Dans la plupart des cas, l’employé licencié a droit à un paiement de cessation d’emploi (tel que mentionné ci-dessus). Il n’y a que deux circonstances dans lesquelles l’employé n’a pas droit à un paiement de cessation d’emploi après la résiliation:

  • Pendant la période de probation, lorsque l’employé est considéré comme non qualifié pour le poste.Lorsque l’employé s’est engagé dans un comportement prohibé et qu’il est immédiatement résilié.
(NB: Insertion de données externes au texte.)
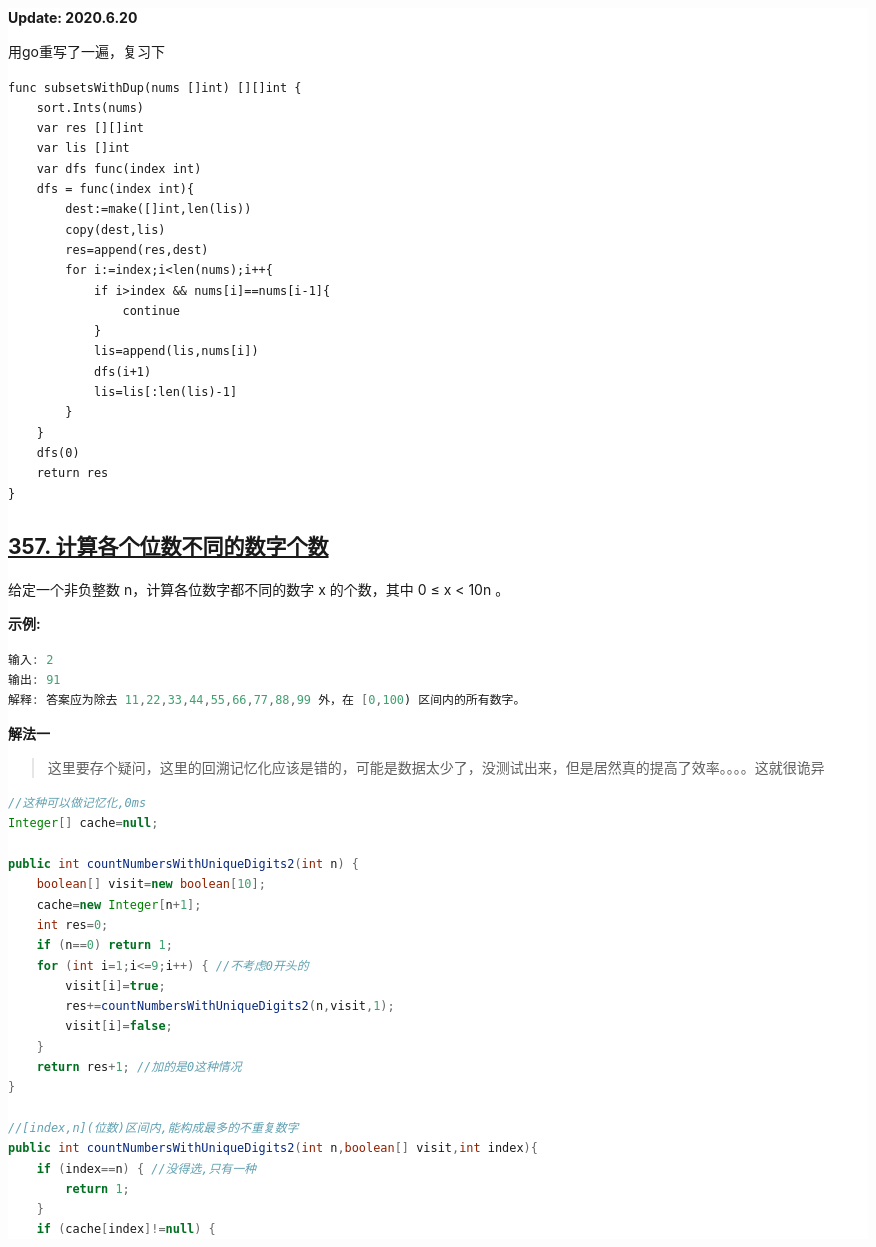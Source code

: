 **Update: 2020.6.20**

用go重写了一遍，复习下
```golang
func subsetsWithDup(nums []int) [][]int {
    sort.Ints(nums)
    var res [][]int
    var lis []int
    var dfs func(index int)
    dfs = func(index int){
        dest:=make([]int,len(lis))
        copy(dest,lis)
        res=append(res,dest)
        for i:=index;i<len(nums);i++{
            if i>index && nums[i]==nums[i-1]{
                continue
            }
            lis=append(lis,nums[i])
            dfs(i+1)
            lis=lis[:len(lis)-1]
        }
    }
    dfs(0)
    return res
}
```

## [357. 计算各个位数不同的数字个数](https://leetcode-cn.com/problems/count-numbers-with-unique-digits/)

给定一个非负整数 n，计算各位数字都不同的数字 x 的个数，其中 0 ≤ x < 10n 。

**示例:**

```java
输入: 2
输出: 91 
解释: 答案应为除去 11,22,33,44,55,66,77,88,99 外，在 [0,100) 区间内的所有数字。
```

**解法一**

> 这里要存个疑问，这里的回溯记忆化应该是错的，可能是数据太少了，没测试出来，但是居然真的提高了效率。。。。这就很诡异

```java
//这种可以做记忆化,0ms
Integer[] cache=null;

public int countNumbersWithUniqueDigits2(int n) {
    boolean[] visit=new boolean[10];
    cache=new Integer[n+1];
    int res=0;
    if (n==0) return 1;
    for (int i=1;i<=9;i++) { //不考虑0开头的
        visit[i]=true;
        res+=countNumbersWithUniqueDigits2(n,visit,1);
        visit[i]=false;
    }
    return res+1; //加的是0这种情况
}

//[index,n](位数)区间内,能构成最多的不重复数字
public int countNumbersWithUniqueDigits2(int n,boolean[] visit,int index){
    if (index==n) { //没得选,只有一种
        return 1;
    }
    if (cache[index]!=null) {
```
Le paiement de l’indemnité minimale statutaire est calculé ainsi:

Salaire mensuel moyen au cours des 12 mois précédents * années de service pour l’entreprise

Règlement lors du calcul du paiement de départ

  • Si l’employé a travaillé pendant moins de 12 mois, le salaire moyen des mois travaillés est suffisant.
  • Les périodes de travail de moins d’un an doivent être arrondies à la moitié de l’année, à des fins de calcul. Entre un et six mois de travail sera considérée comme la moitié d’un an. Entre 7 et 12 mois de travail sera considérée comme une année entière. Par exemple, si l’employé a travaillé durant 2 ans et 3 mois, l’indemnité de départ minimale de l’employé sera de 2,5 mois de salaire. Si l’employé a travaillé pendant 2 ans 8 mois, la cessation minimale est de 3 mois de salaire.
  • Pour les années de travail pendant et après 2008 (lorsque la Loi sur les contrats de travail a pris effet), indemnité de départ minimum, sur une base mensuelle de salaire, est plafonnée à 3 fois le salaire moyen local. En d’autres termes, si le salaire normal de l’employé est 5 fois le salaire moyen local, son multiplicateur de salaire mensuel sera trois fois le salaire moyen local, plutôt que le salaire mensuel moyen de l’employé des 12 mois précédents.
  • L’indemnité de départ requise est plafonnée à 12 mois de salaire, même si le service de l’employé à l’entreprise excède 12 ans.

Assujettissement de l’indemnité de départ en Chine

Le fardeau de l’impôt sur le revenu individuel pour les indemnités de départ est beaucoup plus bas que l’on n’aurait pu l’imaginer. Si le paiement est inférieur à 3 fois le salaire annuel moyen local, il est exonéré d’impôt. Si le paiement forfaitaire dépasse le salaire moyen annuel local, le montant excédentaire sera assujetti à l’impôt sur le revenu individuel.

Conclusion

Lors de l’embauche, il est important de planifier sur long terme, étant donnée que les contrats de licenciement ne sont toujours rapide et simple pour l’employeur. Comme les ministères du travail local donneront préférence à l’employé, il est important d’éviter les erreurs de base telles que l’omission de payer le licenciement légal minimum. Assurez-vous toujours que tout accord conclu avec l’employé est très clairement documenté (en chinois) et incluez la signature de l’entreprise et de l’employé.